Exercise directions
Restate each entry word for word. Keep every detail intact.

(Exercise input)

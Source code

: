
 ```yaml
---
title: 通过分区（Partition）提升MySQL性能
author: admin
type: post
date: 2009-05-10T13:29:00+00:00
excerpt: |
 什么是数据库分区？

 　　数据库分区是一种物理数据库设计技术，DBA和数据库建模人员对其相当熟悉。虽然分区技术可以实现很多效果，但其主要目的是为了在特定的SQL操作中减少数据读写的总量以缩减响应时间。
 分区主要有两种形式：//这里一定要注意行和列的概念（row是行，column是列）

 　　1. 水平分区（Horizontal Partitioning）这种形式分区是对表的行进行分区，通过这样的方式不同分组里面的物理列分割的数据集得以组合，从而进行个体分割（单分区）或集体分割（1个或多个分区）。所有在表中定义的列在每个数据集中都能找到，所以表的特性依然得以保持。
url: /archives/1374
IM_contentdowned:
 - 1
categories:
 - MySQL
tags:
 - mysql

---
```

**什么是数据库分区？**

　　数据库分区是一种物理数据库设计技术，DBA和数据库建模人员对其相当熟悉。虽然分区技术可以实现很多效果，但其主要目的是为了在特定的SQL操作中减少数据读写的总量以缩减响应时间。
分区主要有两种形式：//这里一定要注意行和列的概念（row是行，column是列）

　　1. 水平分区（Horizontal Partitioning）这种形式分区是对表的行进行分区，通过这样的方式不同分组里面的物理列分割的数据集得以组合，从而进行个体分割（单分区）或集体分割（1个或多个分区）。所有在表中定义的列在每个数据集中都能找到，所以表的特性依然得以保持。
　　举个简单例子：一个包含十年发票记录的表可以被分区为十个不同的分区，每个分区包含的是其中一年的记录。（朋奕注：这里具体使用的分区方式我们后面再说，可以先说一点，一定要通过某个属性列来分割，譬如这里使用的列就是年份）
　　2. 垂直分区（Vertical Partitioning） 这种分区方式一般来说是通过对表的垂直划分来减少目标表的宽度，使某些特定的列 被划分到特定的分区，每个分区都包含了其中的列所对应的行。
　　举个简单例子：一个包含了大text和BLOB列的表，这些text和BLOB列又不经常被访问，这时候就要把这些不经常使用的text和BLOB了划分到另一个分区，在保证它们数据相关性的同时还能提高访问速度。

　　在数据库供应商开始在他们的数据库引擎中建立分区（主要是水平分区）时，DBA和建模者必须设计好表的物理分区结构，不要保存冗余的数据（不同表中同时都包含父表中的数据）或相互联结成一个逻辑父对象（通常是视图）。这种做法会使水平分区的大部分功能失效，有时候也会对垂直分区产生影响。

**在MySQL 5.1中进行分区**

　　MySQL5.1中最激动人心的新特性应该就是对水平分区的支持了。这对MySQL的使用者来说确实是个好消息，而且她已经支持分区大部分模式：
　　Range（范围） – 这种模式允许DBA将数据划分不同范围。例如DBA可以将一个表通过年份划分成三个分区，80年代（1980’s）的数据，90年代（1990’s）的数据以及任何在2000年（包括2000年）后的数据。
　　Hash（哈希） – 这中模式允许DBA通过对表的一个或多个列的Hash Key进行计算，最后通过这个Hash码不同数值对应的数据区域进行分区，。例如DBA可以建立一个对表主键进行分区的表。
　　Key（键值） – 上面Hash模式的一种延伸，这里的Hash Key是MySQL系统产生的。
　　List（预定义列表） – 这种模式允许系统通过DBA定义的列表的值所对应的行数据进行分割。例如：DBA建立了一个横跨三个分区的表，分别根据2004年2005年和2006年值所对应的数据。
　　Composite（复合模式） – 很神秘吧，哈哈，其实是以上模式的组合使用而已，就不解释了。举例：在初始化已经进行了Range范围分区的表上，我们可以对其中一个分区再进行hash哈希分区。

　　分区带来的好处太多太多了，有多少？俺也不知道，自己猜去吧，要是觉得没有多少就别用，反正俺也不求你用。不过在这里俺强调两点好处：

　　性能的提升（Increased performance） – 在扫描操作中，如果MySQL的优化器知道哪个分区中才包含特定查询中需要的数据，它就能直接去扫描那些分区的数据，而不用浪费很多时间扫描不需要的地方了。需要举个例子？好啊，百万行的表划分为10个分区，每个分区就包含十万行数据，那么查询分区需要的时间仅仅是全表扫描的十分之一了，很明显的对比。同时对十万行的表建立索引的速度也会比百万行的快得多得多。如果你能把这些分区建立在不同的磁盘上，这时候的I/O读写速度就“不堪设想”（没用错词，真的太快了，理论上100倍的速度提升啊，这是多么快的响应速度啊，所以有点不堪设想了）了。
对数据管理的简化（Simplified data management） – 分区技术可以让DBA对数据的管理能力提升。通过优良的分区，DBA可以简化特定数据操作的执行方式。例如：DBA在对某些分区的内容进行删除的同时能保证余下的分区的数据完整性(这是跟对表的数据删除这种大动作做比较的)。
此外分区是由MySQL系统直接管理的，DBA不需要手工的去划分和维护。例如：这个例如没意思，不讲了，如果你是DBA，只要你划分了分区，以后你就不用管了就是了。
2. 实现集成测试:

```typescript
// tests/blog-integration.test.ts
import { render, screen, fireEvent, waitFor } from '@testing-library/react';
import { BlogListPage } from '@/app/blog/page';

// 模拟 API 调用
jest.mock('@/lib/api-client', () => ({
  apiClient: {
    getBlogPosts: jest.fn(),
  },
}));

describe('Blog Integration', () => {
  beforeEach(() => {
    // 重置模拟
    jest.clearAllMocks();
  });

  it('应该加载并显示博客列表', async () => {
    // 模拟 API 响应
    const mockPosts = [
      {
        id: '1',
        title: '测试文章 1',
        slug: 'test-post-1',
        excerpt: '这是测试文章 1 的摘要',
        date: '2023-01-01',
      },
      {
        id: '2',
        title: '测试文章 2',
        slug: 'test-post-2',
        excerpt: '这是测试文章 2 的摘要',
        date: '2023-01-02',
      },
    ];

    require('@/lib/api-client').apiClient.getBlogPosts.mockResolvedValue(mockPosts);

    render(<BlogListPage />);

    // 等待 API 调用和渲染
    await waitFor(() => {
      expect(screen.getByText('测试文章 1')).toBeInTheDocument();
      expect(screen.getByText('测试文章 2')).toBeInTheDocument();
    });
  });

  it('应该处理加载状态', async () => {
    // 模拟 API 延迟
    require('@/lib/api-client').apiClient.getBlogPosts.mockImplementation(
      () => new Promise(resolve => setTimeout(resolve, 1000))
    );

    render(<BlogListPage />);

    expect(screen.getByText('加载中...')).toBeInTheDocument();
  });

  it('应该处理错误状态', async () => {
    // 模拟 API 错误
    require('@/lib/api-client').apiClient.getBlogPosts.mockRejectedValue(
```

(End Exercise input)

Written answer
Source code

:
 ```yaml
---
title: 通过分区（Partition）提升MySQL性能
author: admin
type: post
date: 2009-05-10T13:29:00+00:00
excerpt: |
 什么是数据库分区？

 　　数据库分区是一种物理数据库设计技术，DBA和数据库建模人员对其相当熟悉。虽然分区技术可以实现很多效果，但其主要目的是为了在特定的SQL操作中减少数据读写的总量以缩减响应时间。
 分区主要有两种形式：//这里一定要注意行和列的概念（row是行，column是列）

 　　1. 水平分区（Horizontal Partitioning）这种形式分区是对表的行进行分区，通过这样的方式不同分组里面的物理列分割的数据集得以组合，从而进行个体分割（单分区）或集体分割（1个或多个分区）。所有在表中定义的列在每个数据集中都能找到，所以表的特性依然得以保持。
url: /archives/1374
IM_contentdowned:
 - 1
categories:
 - MySQL
tags:
 - mysql

---
```

**什么是数据库分区？**

　　数据库分区是一种物理数据库设计技术，DBA和数据库建模人员对其相当熟悉。虽然分区技术可以实现很多效果，但其主要目的是为了在特定的SQL操作中减少数据读写的总量以缩减响应时间。
分区主要有两种形式：//这里一定要注意行和列的概念（row是行，column是列）

　　1. 水平分区（Horizontal Partitioning）这种形式分区是对表的行进行分区，通过这样的方式不同分组里面的物理列分割的数据集得以组合，从而进行个体分割（单分区）或集体分割（1个或多个分区）。所有在表中定义的列在每个数据集中都能找到，所以表的特性依然得以保持。
　　举个简单例子：一个包含十年发票记录的表可以被分区为十个不同的分区，每个分区包含的是其中一年的记录。（朋奕注：这里具体使用的分区方式我们后面再说，可以先说一点，一定要通过某个属性列来分割，譬如这里使用的列就是年份）
　　2. 垂直分区（Vertical Partitioning） 这种分区方式一般来说是通过对表的垂直划分来减少目标表的宽度，使某些特定的列 被划分到特定的分区，每个分区都包含了其中的列所对应的行。
　　举个简单例子：一个包含了大text和BLOB列的表，这些text和BLOB列又不经常被访问，这时候就要把这些不经常使用的text和BLOB了划分到另一个分区，在保证它们数据相关性的同时还能提高访问速度。

　　在数据库供应商开始在他们的数据库引擎中建立分区（主要是水平分区）时，DBA和建模者必须设计好表的物理分区结构，不要保存冗余的数据（不同表中同时都包含父表中的数据）或相互联结成一个逻辑父对象（通常是视图）。这种做法会使水平分区的大部分功能失效，有时候也会对垂直分区产生影响。

**在MySQL 5.1中进行分区**

　　MySQL5.1中最激动人心的新特性应该就是对水平分区的支持了。这对MySQL的使用者来说确实是个好消息，而且她已经支持分区大部分模式：
　　Range（范围） – 这种模式允许DBA将数据划分不同范围。例如DBA可以将一个表通过年份划分成三个分区，80年代（1980’s）的数据，90年代（1990’s）的数据以及任何在2000年（包括2000年）后的数据。
　　Hash（哈希） – 这中模式允许DBA通过对表的一个或多个列的Hash Key进行计算，最后通过这个Hash码不同数值对应的数据区域进行分区，。例如DBA可以建立一个对表主键进行分区的表。
　　Key（键值） – 上面Hash模式的一种延伸，这里的Hash Key是MySQL系统产生的。
　　List（预定义列表） – 这种模式允许系统通过DBA定义的列表的值所对应的行数据进行分割。例如：DBA建立了一个横跨三个分区的表，分别根据2004年2005年和2006年值所对应的数据。
　　Composite（复合模式） – 很神秘吧，哈哈，其实是以上模式的组合使用而已，就不解释了。举例：在初始化已经进行了Range范围分区的表上，我们可以对其中一个分区再进行hash哈希分区。

　　分区带来的好处太多太多了，有多少？俺也不知道，自己猜去吧，要是觉得没有多少就别用，反正俺也不求你用。不过在这里俺强调两点好处：

　　性能的提升（Increased performance） – 在扫描操作中，如果MySQL的优化器知道哪个分区中才包含特定查询中需要的数据，它就能直接去扫描那些分区的数据，而不用浪费很多时间扫描不需要的地方了。需要举个例子？好啊，百万行的表划分为10个分区，每个分区就包含十万行数据，那么查询分区需要的时间仅仅是全表扫描的十分之一了，很明显的对比。同时对十万行的表建立索引的速度也会比百万行的快得多得多。如果你能把这些分区建立在不同的磁盘上，这时候的I/O读写速度就“不堪设想”（没用错词，真的太快了，理论上100倍的速度提升啊，这是多么快的响应速度啊，所以有点不堪设想了）了。
对数据管理的简化（Simplified data management） – 分区技术可以让DBA对数据的管理能力提升。通过优良的分区，DBA可以简化特定数据操作的执行方式。例如：DBA在对某些分区的内容进行删除的同时能保证余下的分区的数据完整性(这是跟对表的数据删除这种大动作做比较的)。
此外分区是由MySQL系统直接管理的，DBA不需要手工的去划分和维护。例如：这个例如没意思，不讲了，如果你是DBA，只要你划分了分区，以后你就不用管了就是了。
2. 实现集成测试:

```typescript
// tests/blog-integration.test.ts
import { render, screen, fireEvent, waitFor } from '@testing-library/react';
import { BlogListPage } from '@/app/blog/page';

// 模拟 API 调用
jest.mock('@/lib/api-client', () => ({
  apiClient: {
    getBlogPosts: jest.fn(),
  },
}));

describe('Blog Integration', () => {
  beforeEach(() => {
    // 重置模拟
    jest.clearAllMocks();
  });

  it('应该加载并显示博客列表', async () => {
    // 模拟 API 响应
    const mockPosts = [
      {
        id: '1',
        title: '测试文章 1',
        slug: 'test-post-1',
        excerpt: '这是测试文章 1 的摘要',
        date: '2023-01-01',
      },
      {
        id: '2',
        title: '测试文章 2',
        slug: 'test-post-2',
        excerpt: '这是测试文章 2 的摘要',
        date: '2023-01-02',
      },
    ];

    require('@/lib/api-client').apiClient.getBlogPosts.mockResolvedValue(mockPosts);

    render(<BlogListPage />);

    // 等待 API 调用和渲染
    await waitFor(() => {
      expect(screen.getByText('测试文章 1')).toBeInTheDocument();
      expect(screen.getByText('测试文章 2')).toBeInTheDocument();
    });
  });

  it('应该处理加载状态', async () => {
    // 模拟 API 延迟
    require('@/lib/api-client').apiClient.getBlogPosts.mockImplementation(
      () => new Promise(resolve => setTimeout(resolve, 1000))
    );

    render(<BlogListPage />);

    expect(screen.getByText('加载中...')).toBeInTheDocument();
  });

  it('应该处理错误状态', async () => {
    // 模拟 API 错误
    require('@/lib/api-client').apiClient.getBlogPosts.mockRejectedValue(
```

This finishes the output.